The real question, according to the Women's Liberation movement, is whether males have used language to help perpetuate their roles as masters. The answer, say the feminists, is yes. They have decided that the living language is living proof of their oppression, and they have set out to change it from the pronouns up.

The new jargon spawned by the liberationists has already moved into the vernacular. Expressions such as "male chauvinist pig (MCP)," "bra burner," "consciousness raising," "sex role," "role model," "sexist" and "sexism," "sister," "sisterhood" and "machismo" are now in common use, even among precocious preteen-agers. No cocktail party can be considered top drawer without at least one reference to the "myth of the vaginal orgasm" or to some "phallustine" (an MCP philistine). But some women want more. The language, they say, reflects centuries of male dominance, and is loaded with male chauvinist piggisms that must be thoroughly rooted out.

The use of the masculine singular pronoun when the subject is not necessarily male, for example, is considered to be blatantly sexist. Henry James' "We must grant the artist his subject, his idea ..." sounds as if the artist were always a man. Thus a search is under way for a set of sexless singular pronouns. A Women's Liberation lexicographer who styles herself Varda One has come up with ve, vis and ver. Others have suggested singularizing they, their and them to te, ter and tern. Someone has invented co, cos, co, which takes a pleasant form in the coself construction, and another added her and him together and got herm, which ve pointed out with reprehensible etymology is "as in hermaphrodite."

Moving briskly on to the nouns, the "Manglish" reformers have been attacking all the words derived from man, master, father and the like, usually proposing neuter or feminine alternatives. Thus titles such as "chairperson" and "Congressone," words like "sportsoneship," "herstory" and "spokesone" could someday--if the feminists have their way--become part of the language. Some of the suggestions seem absurd--having the milk delivered by the milkone, for example, or changing hurricane to hissicane (because women do not like to be associated with destructive storms).

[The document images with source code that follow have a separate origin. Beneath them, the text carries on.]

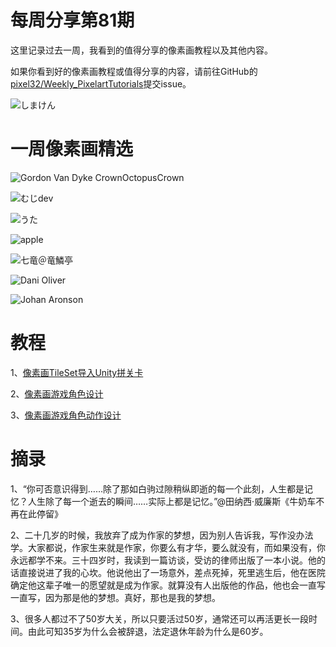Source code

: # 每周分享第81期

这里记录过去一周，我看到的值得分享的像素画教程以及其他内容。

如果你看到好的像素画教程或值得分享的内容，请前往GitHub的[pixel32/Weekly_PixelartTutorials](https://github.com/pixel32/Weekly_PixelartTutorials "pixel32/Weekly_PixelartTutorials")提交issue。

![しまけん](https://pbs.twimg.com/media/EYDT7-QUcAUzDvf?format=jpg&name=small)

# 一周像素画精选

![Gordon Van Dyke CrownOctopusCrown
](https://pbs.twimg.com/media/EYDivu5X0AIM9hT?format=png&name=small)

![むじdev
](https://pbs.twimg.com/media/EX9g10oU0AAv2Ie?format=png&name=small)

![うた
](https://pbs.twimg.com/media/EX_JZvIUwAMzmdH?format=png&name=small)

![apple
](https://pbs.twimg.com/media/EXk8lIiUMAEbsXJ?format=png&name=small)

![七竜＠竜鱗亭
](https://pbs.twimg.com/media/EYDN4a7VcAEHZTi?format=png&name=900x900)

![Dani Oliver
](https://pbs.twimg.com/media/EXwBZWTWkAMvP0E?format=png&name=small)

![Johan Aronson
](https://pbs.twimg.com/media/EX_AHoLWAAA1jck?format=jpg&name=small)

# 教程

1、[像素画TileSet导入Unity拼关卡](https://mp.weixin.qq.com/s/1xKQ3caokPtWQbOH-1EljA)

2、[像素画游戏角色设计](https://mp.weixin.qq.com/s/LqOPluLmc9VhJG4r31UGHg)

3、[像素画游戏角色动作设计](https://mp.weixin.qq.com/s/qvADB3_m9YIkMz6ZNd2NEQ)

# 摘录

1、“你可否意识得到……除了那如白驹过隙稍纵即逝的每一个此刻，人生都是记忆？人生除了每一个逝去的瞬间……实际上都是记忆。”@田纳西·威廉斯《牛奶车不再在此停留》

2、二十几岁的时候，我放弃了成为作家的梦想，因为别人告诉我，写作没办法学。大家都说，作家生来就是作家，你要么有才华，要么就没有，而如果没有，你永远都学不来。三十四岁时，我读到一篇访谈，受访的律师出版了一本小说。他的话直接说进了我的心坎。他说他出了一场意外，差点死掉，死里逃生后，他在医院确定他这辈子唯一的愿望就是成为作家。就算没有人出版他的作品，他也会一直写一直写，因为那是他的梦想。真好，那也是我的梦想。

3、很多人都过不了50岁大关，所以只要活过50岁，通常还可以再活更长一段时间。由此可知35岁为什么会被辞退，法定退休年龄为什么是60岁。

But there are some phrases for which there seem to be no satisfactory alternatives; old masters does not quite work as old mistresses, nor does it seem likely that anyone will ever speak of the founding mothers or change the currency to read "In Goddess We Trust."

One of the fiercest battles in the war of the word, however, is being fought over the use of Mrs. and Miss.

Arguing that men are not stigmatized by having their marital status revealed by a form of address, the feminists have decided to be called Ms. (pronounced miz). In spite of all the jokes about Ms. standing for manuscript and mail steamer and master sergeant, it is fast becoming both a symbol and a fad. Ordinarily nonpolitical and conservative businesses, publications and organizations that correspond with women are having to make the big decision about whether to switch to Ms. Women's Wear Daily has, Vogue has not; the Equal Employment Opportunity Commission has, the White House has not.*

While resistance to Ms. crumbles, however, there is some dissension in the ranks of the movement over whether there should even be a differentiation between Mr. and Ms. One protester suggests that both men and women should be addressed as Mm., as in Mm. and Mm. Smith. Or when in doubt, mumble.

*TIME has not switched to Ms. because it believes that Miss and Mrs. convey valid information. But TIME recognizes some justice in the complaint that Mr. does not differentiate between single and married men, and is ready to consider the use of a more precise appellation, if one were devised.